__YOUR INSTRUCTIONS__:
Work through the records below and copy every line that includes "where".

GIVEN INFORMATION START

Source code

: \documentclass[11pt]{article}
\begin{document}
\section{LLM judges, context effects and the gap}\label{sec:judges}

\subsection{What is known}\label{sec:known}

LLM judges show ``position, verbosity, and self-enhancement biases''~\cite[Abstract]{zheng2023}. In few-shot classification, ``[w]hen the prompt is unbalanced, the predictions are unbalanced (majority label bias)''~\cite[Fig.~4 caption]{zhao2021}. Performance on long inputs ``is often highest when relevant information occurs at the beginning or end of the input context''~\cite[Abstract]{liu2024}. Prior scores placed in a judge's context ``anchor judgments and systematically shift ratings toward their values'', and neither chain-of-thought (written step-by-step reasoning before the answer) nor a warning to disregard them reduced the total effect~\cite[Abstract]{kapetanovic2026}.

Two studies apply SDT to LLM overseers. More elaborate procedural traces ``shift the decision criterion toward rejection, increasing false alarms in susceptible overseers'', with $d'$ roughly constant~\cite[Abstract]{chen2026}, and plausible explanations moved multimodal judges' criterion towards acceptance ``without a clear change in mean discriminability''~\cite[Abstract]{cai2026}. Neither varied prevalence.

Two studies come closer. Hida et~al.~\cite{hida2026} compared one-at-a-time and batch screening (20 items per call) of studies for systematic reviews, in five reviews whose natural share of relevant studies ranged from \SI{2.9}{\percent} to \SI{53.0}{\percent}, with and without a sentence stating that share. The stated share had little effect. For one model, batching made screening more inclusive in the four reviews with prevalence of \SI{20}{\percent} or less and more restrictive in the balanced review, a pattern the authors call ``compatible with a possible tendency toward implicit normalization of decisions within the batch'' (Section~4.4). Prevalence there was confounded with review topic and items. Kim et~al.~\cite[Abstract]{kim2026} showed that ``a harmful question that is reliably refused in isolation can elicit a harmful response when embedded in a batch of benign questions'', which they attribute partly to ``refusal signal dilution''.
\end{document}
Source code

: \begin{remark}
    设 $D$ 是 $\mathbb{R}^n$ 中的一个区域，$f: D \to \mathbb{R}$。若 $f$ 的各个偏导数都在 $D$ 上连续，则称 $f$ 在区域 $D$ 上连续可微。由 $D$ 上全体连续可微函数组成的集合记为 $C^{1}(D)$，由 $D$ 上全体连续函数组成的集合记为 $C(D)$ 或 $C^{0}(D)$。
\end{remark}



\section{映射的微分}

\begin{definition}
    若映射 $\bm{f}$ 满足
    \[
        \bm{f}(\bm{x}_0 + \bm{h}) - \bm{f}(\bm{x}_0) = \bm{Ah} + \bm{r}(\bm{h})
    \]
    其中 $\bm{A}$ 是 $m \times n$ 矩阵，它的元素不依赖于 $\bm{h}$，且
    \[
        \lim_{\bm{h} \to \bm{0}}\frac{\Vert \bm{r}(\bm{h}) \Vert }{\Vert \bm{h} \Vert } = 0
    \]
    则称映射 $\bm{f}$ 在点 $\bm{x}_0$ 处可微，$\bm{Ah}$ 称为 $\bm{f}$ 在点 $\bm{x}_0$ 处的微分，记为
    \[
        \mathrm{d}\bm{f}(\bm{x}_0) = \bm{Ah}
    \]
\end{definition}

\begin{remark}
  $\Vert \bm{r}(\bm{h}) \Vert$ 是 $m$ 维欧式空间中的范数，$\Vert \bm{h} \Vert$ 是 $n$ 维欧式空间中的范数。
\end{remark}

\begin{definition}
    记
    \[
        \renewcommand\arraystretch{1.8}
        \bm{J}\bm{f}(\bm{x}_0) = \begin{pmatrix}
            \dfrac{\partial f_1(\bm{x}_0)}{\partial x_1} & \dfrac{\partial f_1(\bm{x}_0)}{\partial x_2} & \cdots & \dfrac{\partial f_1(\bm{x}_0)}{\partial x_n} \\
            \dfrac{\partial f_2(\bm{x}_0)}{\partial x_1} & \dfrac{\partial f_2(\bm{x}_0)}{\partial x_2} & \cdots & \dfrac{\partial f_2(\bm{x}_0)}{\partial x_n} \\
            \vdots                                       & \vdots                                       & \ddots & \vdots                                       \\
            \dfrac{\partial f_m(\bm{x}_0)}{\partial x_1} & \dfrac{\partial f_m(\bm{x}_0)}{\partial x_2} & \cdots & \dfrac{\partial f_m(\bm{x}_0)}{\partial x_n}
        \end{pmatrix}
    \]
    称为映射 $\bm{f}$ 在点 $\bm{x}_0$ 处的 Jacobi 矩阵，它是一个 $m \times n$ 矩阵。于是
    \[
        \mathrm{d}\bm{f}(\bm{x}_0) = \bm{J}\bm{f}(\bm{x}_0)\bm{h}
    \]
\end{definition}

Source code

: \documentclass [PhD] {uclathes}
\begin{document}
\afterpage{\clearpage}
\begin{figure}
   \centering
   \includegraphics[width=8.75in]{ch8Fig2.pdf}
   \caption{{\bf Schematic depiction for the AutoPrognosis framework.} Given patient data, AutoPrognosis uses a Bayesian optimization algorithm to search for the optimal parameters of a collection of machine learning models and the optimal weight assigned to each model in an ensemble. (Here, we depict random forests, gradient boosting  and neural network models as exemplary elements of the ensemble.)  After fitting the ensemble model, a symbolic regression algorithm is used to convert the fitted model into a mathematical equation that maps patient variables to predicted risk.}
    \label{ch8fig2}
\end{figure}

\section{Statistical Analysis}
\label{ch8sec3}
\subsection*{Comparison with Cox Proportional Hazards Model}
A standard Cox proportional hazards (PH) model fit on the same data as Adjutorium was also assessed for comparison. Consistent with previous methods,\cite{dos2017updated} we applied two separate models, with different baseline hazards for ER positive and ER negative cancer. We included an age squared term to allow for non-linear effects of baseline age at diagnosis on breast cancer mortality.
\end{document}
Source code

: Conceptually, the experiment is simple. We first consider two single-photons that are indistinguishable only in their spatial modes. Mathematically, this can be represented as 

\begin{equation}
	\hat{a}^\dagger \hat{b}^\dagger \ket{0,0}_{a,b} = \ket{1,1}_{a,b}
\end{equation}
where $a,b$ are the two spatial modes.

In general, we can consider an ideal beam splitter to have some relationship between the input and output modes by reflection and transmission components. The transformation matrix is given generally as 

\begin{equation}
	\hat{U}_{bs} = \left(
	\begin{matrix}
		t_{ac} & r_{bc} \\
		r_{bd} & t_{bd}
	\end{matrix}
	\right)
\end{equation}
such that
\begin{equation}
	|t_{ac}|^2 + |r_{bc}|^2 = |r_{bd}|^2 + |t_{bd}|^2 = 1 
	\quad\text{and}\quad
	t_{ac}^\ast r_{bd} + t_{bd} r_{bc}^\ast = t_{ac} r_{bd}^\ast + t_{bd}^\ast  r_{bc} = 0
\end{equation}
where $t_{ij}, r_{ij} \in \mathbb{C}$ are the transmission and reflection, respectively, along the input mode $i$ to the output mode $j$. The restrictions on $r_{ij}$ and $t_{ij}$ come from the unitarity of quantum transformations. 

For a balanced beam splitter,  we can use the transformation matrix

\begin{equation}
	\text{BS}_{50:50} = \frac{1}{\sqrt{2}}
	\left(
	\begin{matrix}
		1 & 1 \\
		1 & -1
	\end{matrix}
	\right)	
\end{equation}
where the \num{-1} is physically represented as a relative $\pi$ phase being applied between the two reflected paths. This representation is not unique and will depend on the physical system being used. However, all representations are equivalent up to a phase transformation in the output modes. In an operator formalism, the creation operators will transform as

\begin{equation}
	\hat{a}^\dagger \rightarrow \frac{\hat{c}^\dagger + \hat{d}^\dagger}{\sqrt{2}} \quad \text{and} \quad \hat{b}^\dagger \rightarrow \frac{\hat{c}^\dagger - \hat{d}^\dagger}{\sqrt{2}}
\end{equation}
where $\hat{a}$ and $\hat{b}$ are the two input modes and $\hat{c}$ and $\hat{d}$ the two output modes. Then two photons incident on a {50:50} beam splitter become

GIVEN INFORMATION END

__REPLY__:
where $a,b$ are the two spatial modes.
where $t_{ij}, r_{ij} \in \mathbb{C}$ are the transmission and reflection, respectively, along the input mode $i$ to the output mode $j$. The restrictions on $r_{ij}$ and $t_{ij}$ come from the unitarity of quantum transformations. 
where the \num{-1} is physically represented as a relative $\pi$ phase being applied between the two reflected paths. This representation is not unique and will depend on the physical system being used. However, all representations are equivalent up to a phase transformation in the output modes. In an operator formalism, the creation operators will transform as
where $\hat{a}$ and $\hat{b}$ are the two input modes and $\hat{c}$ and $\hat{d}$ the two output modes. Then two photons incident on a {50:50} beam splitter become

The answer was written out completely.